═════ Record set
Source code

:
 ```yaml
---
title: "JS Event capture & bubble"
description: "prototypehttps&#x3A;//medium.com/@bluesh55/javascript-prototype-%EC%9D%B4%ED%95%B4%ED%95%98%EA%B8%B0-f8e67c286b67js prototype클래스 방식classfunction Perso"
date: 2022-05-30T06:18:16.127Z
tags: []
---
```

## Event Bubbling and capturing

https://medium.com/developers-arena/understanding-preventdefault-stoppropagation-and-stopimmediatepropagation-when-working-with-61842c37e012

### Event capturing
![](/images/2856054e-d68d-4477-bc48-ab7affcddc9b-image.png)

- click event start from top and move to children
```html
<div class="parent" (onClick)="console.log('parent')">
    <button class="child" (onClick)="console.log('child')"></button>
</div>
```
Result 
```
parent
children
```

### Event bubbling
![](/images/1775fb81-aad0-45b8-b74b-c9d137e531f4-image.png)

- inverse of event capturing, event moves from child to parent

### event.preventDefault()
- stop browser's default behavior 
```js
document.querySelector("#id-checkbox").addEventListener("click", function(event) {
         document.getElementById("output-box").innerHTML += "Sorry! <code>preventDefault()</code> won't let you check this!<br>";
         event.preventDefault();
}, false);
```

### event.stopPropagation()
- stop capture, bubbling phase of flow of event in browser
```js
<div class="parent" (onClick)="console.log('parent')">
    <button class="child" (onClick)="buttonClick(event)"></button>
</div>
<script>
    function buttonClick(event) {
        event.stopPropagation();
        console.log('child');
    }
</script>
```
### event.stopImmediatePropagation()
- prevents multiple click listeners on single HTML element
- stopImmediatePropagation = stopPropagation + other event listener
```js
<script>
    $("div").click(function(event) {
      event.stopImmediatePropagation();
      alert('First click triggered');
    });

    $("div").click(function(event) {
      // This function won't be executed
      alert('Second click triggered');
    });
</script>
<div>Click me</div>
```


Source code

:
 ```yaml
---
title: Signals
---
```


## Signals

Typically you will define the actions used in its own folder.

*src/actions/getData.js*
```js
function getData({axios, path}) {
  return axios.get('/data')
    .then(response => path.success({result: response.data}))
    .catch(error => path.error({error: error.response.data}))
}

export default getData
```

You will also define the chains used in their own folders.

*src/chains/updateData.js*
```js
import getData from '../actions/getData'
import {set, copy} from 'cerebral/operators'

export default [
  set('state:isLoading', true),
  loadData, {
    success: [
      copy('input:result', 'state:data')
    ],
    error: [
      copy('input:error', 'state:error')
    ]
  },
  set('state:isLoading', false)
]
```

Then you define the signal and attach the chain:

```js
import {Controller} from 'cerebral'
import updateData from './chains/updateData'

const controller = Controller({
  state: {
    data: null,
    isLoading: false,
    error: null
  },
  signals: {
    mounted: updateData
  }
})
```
══════════
> [What to work on] Looking at the records above, work out how many lines hold "copy" and write only that number.

> [Completed exercise] 3